The Advantages of Learning
I am a man with no ambitions
And few friends, wholly incapable
Of making a living, growing no
Younger, fugitive from some just doom.
Lonely, ill-clothed, what does it matter?
At midnight I make myself a jug
Of hot white wine and cardamon seeds.
In a torn grey robe and old beret,
I sit in the cold writing poems,
Drawing nudes on the crooked margins,
Copulating with sixteen year old
Nymphomaniacs of my imagination.
I can still remember the electric shock of discovering this poem, in a battered copy of Penguin Modern Poets 9 (Denise Levertov, Kenneth Rexroth, William Carlos Williams) from my school library. I read it cover to cover, then back again, without understanding a word of it. Not even the Carlos Williams. Perhaps especially him. The short and/or chopped-up lines. The ordinariness. That wheelbarrow.
I was seventeen or eighteen, living inside of a few lines of Thom Gunn, over and over: ‘skinny/[…] dissatisfied/ yet sniffing such/ a potent air.’
It was great.
Reading without understanding can be a great thing. For one thing it means you absorb a lot of material, just because it is there, before your so-called better judgement can kick in and warn you are making a huge mistake. (My Theory Of Albums works in much the same way: I don’t think you actually listen to a bad album until your twenty third birthday, at which point everything you listened to up to that point gets divided into two self-excluding piles of ‘brilliant’ versus ‘crap’, one usually much bigger than the other. Which you mistakenly sell and spend the rest of your life pining for. Life is hard.)

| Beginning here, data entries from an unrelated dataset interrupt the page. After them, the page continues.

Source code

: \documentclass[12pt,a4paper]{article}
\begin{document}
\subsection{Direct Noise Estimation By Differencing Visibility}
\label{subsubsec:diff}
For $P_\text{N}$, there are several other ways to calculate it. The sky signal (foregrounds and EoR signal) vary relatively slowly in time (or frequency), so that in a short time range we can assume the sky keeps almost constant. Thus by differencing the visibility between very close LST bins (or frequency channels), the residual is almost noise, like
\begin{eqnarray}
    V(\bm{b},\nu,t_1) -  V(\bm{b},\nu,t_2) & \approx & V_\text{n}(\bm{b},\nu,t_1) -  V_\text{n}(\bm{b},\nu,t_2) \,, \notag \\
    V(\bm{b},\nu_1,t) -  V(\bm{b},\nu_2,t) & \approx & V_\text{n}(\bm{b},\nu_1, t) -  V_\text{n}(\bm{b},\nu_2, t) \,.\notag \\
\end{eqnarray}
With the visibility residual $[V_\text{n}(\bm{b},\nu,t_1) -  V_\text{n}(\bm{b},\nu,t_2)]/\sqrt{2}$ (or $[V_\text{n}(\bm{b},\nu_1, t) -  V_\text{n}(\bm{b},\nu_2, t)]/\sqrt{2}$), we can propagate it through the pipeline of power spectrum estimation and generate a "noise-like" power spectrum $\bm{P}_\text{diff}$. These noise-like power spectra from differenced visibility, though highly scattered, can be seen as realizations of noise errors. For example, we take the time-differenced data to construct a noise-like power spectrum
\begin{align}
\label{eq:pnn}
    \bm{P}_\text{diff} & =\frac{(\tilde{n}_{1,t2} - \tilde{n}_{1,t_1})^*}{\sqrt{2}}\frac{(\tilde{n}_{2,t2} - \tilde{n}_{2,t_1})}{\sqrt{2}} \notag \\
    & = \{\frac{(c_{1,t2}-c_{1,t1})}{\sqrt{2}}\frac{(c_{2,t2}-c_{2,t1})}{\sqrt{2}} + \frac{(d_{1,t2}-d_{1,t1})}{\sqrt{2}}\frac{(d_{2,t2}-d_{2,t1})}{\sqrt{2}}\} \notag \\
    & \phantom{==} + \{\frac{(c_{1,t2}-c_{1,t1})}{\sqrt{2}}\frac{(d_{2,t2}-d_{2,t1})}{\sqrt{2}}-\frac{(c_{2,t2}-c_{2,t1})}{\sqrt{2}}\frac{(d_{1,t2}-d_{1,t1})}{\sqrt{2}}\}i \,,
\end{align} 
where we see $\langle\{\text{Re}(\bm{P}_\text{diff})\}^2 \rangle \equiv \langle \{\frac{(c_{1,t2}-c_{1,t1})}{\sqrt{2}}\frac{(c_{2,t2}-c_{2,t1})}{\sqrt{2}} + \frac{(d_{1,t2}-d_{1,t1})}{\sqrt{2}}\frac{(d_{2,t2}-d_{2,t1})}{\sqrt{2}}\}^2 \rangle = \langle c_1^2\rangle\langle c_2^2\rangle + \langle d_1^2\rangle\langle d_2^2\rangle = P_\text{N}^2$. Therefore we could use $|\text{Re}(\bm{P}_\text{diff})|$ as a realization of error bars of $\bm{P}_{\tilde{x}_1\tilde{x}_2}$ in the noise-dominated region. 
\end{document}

But I loved Rexroth’s poems. They were about snow and mountain tops and other poets (‘A Letter to William Carlos Williams’ -which at least gave him the official seal of approval), and, above all, love:
When I went out in
The Spring fields to pick
The young greens for you
Snow fell on my sleeves. (The Emperor Koko, from ‘Poems from the Japanese’)
Like my school, none of the poems had much semblance of central heating. I could tell that the poet did not keep hours like the rest of society, which appealed to me greatly. For a whole week I stayed up late into the night drinking coffee (I could not get hold of any wine and had no idea what cardamon was) in my dressing gown writing poems about being in my dressing gown and writing poems when no one else was up. It was great.
It was also terrible, of course. It did nothing for my A levels or my mental health. But however much I might like to look back at my teenage self and scoff at his ridiculous behaviour, Rexroth did teach me something, that poetry required commitment (not the same as staying up all night doodling ‘nudes’), a preparedness to see things and say things that were not always easy to see and say. And that committing to this was no guarantee of a well-paid or easy life. I think I knew that then. Not consciously, but I knew it.
Thirty-plus year later, do I still adore this poem? I am not sure. But I read it, and say yes.